Work request: Print out each entry below exactly; do not carry over any image.

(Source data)

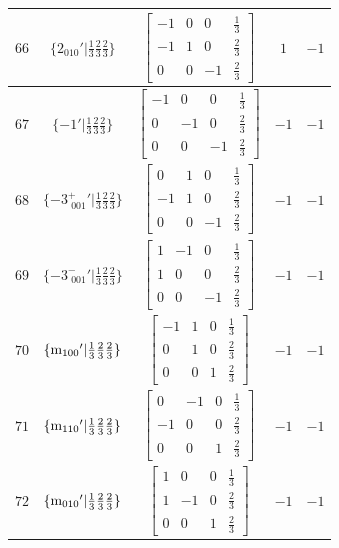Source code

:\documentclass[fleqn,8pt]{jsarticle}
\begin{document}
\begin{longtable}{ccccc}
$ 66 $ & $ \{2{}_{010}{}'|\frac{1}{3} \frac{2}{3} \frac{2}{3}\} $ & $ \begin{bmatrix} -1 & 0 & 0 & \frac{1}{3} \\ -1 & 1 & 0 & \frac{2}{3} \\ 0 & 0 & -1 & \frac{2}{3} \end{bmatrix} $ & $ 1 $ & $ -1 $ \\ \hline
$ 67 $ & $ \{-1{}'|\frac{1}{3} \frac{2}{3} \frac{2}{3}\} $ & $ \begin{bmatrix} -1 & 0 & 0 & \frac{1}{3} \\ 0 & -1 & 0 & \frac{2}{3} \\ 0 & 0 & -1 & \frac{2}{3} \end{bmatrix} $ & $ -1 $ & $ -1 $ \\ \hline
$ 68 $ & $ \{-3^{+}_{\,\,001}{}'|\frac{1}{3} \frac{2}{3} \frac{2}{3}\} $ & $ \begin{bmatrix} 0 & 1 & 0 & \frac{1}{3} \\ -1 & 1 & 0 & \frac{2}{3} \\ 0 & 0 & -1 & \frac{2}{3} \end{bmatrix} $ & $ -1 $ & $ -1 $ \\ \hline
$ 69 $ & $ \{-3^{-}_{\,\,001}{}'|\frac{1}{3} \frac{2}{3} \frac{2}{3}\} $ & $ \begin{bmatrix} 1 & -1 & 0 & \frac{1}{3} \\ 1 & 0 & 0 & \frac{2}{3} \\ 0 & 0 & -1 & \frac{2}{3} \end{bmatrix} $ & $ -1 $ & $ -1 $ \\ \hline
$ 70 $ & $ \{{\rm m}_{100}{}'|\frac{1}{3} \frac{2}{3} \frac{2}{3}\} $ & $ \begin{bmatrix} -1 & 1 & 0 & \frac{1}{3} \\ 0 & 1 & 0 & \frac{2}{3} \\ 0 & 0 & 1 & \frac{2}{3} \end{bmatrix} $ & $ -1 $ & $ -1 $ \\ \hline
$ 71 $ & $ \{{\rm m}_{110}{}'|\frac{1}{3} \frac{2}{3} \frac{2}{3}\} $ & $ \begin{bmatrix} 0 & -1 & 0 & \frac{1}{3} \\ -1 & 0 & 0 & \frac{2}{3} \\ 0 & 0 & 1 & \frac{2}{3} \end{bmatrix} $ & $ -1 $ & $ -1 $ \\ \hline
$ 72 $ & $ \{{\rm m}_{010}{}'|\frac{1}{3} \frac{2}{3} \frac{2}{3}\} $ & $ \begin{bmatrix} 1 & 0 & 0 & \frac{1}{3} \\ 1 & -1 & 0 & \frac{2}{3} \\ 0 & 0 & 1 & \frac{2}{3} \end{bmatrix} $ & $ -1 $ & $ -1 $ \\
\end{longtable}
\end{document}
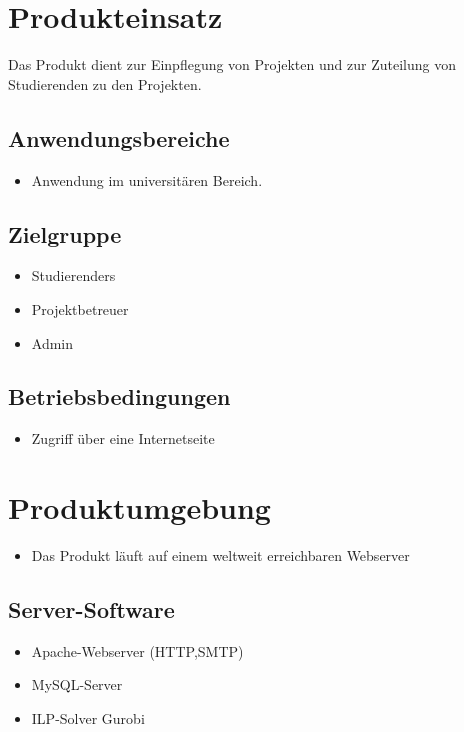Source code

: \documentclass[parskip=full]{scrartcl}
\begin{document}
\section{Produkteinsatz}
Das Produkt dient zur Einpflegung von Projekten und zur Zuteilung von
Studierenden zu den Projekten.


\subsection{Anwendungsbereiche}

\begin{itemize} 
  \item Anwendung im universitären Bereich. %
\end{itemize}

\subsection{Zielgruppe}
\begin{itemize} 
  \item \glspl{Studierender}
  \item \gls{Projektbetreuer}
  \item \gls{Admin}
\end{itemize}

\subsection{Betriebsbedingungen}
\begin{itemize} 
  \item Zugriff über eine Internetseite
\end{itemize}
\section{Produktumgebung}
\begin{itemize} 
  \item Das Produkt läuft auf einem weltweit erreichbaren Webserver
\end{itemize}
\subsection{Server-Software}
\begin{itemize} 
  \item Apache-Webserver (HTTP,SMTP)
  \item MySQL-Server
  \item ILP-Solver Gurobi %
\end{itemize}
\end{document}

Output below:
Source code

:\documentclass[fleqn,8pt]{jsarticle}
\begin{document}
\begin{longtable}{ccccc}
$ 66 $ & $ \{2{}_{010}{}'|\frac{1}{3} \frac{2}{3} \frac{2}{3}\} $ & $ \begin{bmatrix} -1 & 0 & 0 & \frac{1}{3} \\ -1 & 1 & 0 & \frac{2}{3} \\ 0 & 0 & -1 & \frac{2}{3} \end{bmatrix} $ & $ 1 $ & $ -1 $ \\ \hline
$ 67 $ & $ \{-1{}'|\frac{1}{3} \frac{2}{3} \frac{2}{3}\} $ & $ \begin{bmatrix} -1 & 0 & 0 & \frac{1}{3} \\ 0 & -1 & 0 & \frac{2}{3} \\ 0 & 0 & -1 & \frac{2}{3} \end{bmatrix} $ & $ -1 $ & $ -1 $ \\ \hline
$ 68 $ & $ \{-3^{+}_{\,\,001}{}'|\frac{1}{3} \frac{2}{3} \frac{2}{3}\} $ & $ \begin{bmatrix} 0 & 1 & 0 & \frac{1}{3} \\ -1 & 1 & 0 & \frac{2}{3} \\ 0 & 0 & -1 & \frac{2}{3} \end{bmatrix} $ & $ -1 $ & $ -1 $ \\ \hline
$ 69 $ & $ \{-3^{-}_{\,\,001}{}'|\frac{1}{3} \frac{2}{3} \frac{2}{3}\} $ & $ \begin{bmatrix} 1 & -1 & 0 & \frac{1}{3} \\ 1 & 0 & 0 & \frac{2}{3} \\ 0 & 0 & -1 & \frac{2}{3} \end{bmatrix} $ & $ -1 $ & $ -1 $ \\ \hline
$ 70 $ & $ \{{\rm m}_{100}{}'|\frac{1}{3} \frac{2}{3} \frac{2}{3}\} $ & $ \begin{bmatrix} -1 & 1 & 0 & \frac{1}{3} \\ 0 & 1 & 0 & \frac{2}{3} \\ 0 & 0 & 1 & \frac{2}{3} \end{bmatrix} $ & $ -1 $ & $ -1 $ \\ \hline
$ 71 $ & $ \{{\rm m}_{110}{}'|\frac{1}{3} \frac{2}{3} \frac{2}{3}\} $ & $ \begin{bmatrix} 0 & -1 & 0 & \frac{1}{3} \\ -1 & 0 & 0 & \frac{2}{3} \\ 0 & 0 & 1 & \frac{2}{3} \end{bmatrix} $ & $ -1 $ & $ -1 $ \\ \hline
$ 72 $ & $ \{{\rm m}_{010}{}'|\frac{1}{3} \frac{2}{3} \frac{2}{3}\} $ & $ \begin{bmatrix} 1 & 0 & 0 & \frac{1}{3} \\ 1 & -1 & 0 & \frac{2}{3} \\ 0 & 0 & 1 & \frac{2}{3} \end{bmatrix} $ & $ -1 $ & $ -1 $ \\
\end{longtable}
\end{document}
Source code

: \documentclass[parskip=full]{scrartcl}
\begin{document}
\section{Produkteinsatz}
Das Produkt dient zur Einpflegung von Projekten und zur Zuteilung von
Studierenden zu den Projekten.


\subsection{Anwendungsbereiche}

\begin{itemize} 
  \item Anwendung im universitären Bereich. %
\end{itemize}

\subsection{Zielgruppe}
\begin{itemize} 
  \item \glspl{Studierender}
  \item \gls{Projektbetreuer}
  \item \gls{Admin}
\end{itemize}

\subsection{Betriebsbedingungen}
\begin{itemize} 
  \item Zugriff über eine Internetseite
\end{itemize}
\section{Produktumgebung}
\begin{itemize} 
  \item Das Produkt läuft auf einem weltweit erreichbaren Webserver
\end{itemize}
\subsection{Server-Software}
\begin{itemize} 
  \item Apache-Webserver (HTTP,SMTP)
  \item MySQL-Server
  \item ILP-Solver Gurobi %
\end{itemize}
\end{document}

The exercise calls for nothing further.